Anticamente per generazioni i popoli usavano il sistema del baratto per acquistare o vedere beni e servizi. Una per¬sona manteneva la sua famiglia provvedendo a tutti i suoi bisogni, oppure si specializzava in un particolare tipo di commercio e scambiava con altri le eccedenze per procurarsi i beni che non produceva direttamente. I giorni di mercato erano sempre rumorosi e allegri. La gente gridava le proprie merci e le persone avevano occasione di fare nuove conoscenze. Presto però fu evidente a tutti che accorreva troppa gente al mercato e vi era troppa confusione. Non c'era più tempo per scambiare due chiacchiere - bisognava escogitare un nuovo sistema. Si ponevano dei problemi da risolvere: quanto valeva un coltello? Uno o due sacchi di grano? Una mucca vale più di un carro? Quante uova servono per acquistare un cavallo? Nessuno aveva pensato ad un sistema migliore.

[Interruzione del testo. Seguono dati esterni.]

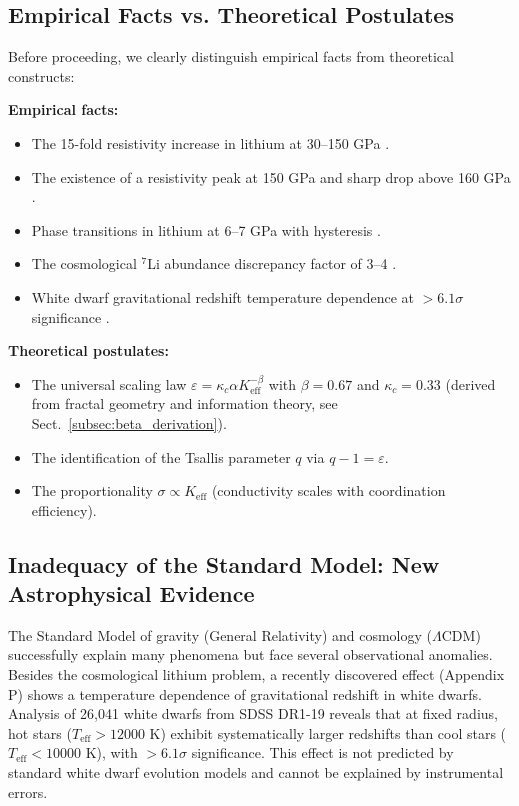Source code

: \documentclass[12pt,a4paper]{article}
\theoremstyle{remark}
\newcommand{\Ke}{K_{\mathrm{eff}}}
\newcommand{\kappac}{\kappa_c}
\newcommand{\alp}{\alpha}
\begin{document}
	\subsection{Empirical Facts vs. Theoretical Postulates}
	
	Before proceeding, we clearly distinguish empirical facts from theoretical constructs:
	
	\textbf{Empirical facts:}
	\begin{itemize}
		\item The 15-fold resistivity increase in lithium at 30–150 GPa \cite{fortov2001}.
		\item The existence of a resistivity peak at 150 GPa and sharp drop above 160 GPa \cite{yakushev2002}.
		\item Phase transitions in lithium at 6–7 GPa with hysteresis \cite{orlov2001}.
		\item The cosmological \(^7\)Li abundance discrepancy factor of 3–4 \cite{bertulani2015}.
		\item White dwarf gravitational redshift temperature dependence at \(>6.1\sigma\) significance \cite{Crumpler2024}.
	\end{itemize}
	
	\textbf{Theoretical postulates:}
	\begin{itemize}
		\item The universal scaling law \(\varepsilon = \kappac \alp \Ke^{-\beta}\) with \(\beta = 0.67\) and \(\kappac = 0.33\) (derived from fractal geometry and information theory, see Sect.~\ref{subsec:beta_derivation}).
		\item The identification of the Tsallis parameter \(q\) via \(q-1 = \varepsilon\).
		\item The proportionality \(\sigma \propto \Ke\) (conductivity scales with coordination efficiency).
	\end{itemize}
	
	\subsection{Inadequacy of the Standard Model: New Astrophysical Evidence}
	\label{subsec:std-inadequacy}
	
	The Standard Model of gravity (General Relativity) and cosmology (\(\Lambda\)CDM) successfully explain many phenomena but face several observational anomalies. Besides the cosmological lithium problem, a recently discovered effect (Appendix P) shows a temperature dependence of gravitational redshift in white dwarfs. Analysis of 26,041 white dwarfs from SDSS DR1-19 \cite{Crumpler2024} reveals that at fixed radius, hot stars (\(T_{\mathrm{eff}} > 12000\) K) exhibit systematically larger redshifts than cool stars (\(T_{\mathrm{eff}} < 10000\) K), with \(>6.1\sigma\) significance. This effect is not predicted by standard white dwarf evolution models and cannot be explained by instrumental errors.
	
\end{document}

Già, ora non si può più comprare un cavallo con delle uova. I rapporti commerciali si sono tanto infittiti da rendere la sola idea paradossale e ridicola. Anticamente, però, quando tutto era diverso, si faceva così. Quando fu inventata la moneta quello che accadde fu semplicemente lo scambio di beni primari – uova, cavalli, case, utensili – contro monete d’oro coniate dall’autorità locale, il signore delle terre sulle quali s’intendeva commerciare, donde il termine signoraggio: aggio del signore. La moneta serve dunque da tabella di conversione. Oggi le cose non sono poi tanto diverse. Adesso abbiamo solo bisogno della moneta per comprare quello che non produciamo: latte, carne, macchine oltre a tutti quei bisogni indotti dal sistema mediatico di cui, in situazioni di equilibrio mentale, nessuno sentirebbe mai l’esigenza. Infine, per semplificare, possiamo immaginare che la persona che ha inventato il sistema abbia un luogo dove immagazzina la moneta e dove i cittadini possono riscuotere quanto vi hanno depositato: la banca centrale.
Il banchiere, al principio, appare come una persona molto generosa: non vuole vendere la moneta, gli basta prestarla. Dà, ad esempio, 10 monete al contadino del luogo e gliele lascia in prestito per un anno. In cambio chiede solo un semplice interesse: diciamo del 10%. Il banchiere rischierebbe, così, tutto il suo oro mentre il contadino assolutamente nulla. Per tutelarsi dall’eventualità di un inadempimento del contadino richiederà una garanzia affinché l’accordo venga stipulato. Il contadino dovrà, dunque, ipotecare il suo orto per avere le sue dieci monete d’oro. Il contadino continuerà a disporre del suo terreno e continuerà il suo commercio facilitato dalla moneta, salvo dover restituire alla fine dell’anno 11 monete. In caso contrario la banca si prenderà il suo orto. Sembrerebbe tutto normale. Dov’è, dunque, il problema?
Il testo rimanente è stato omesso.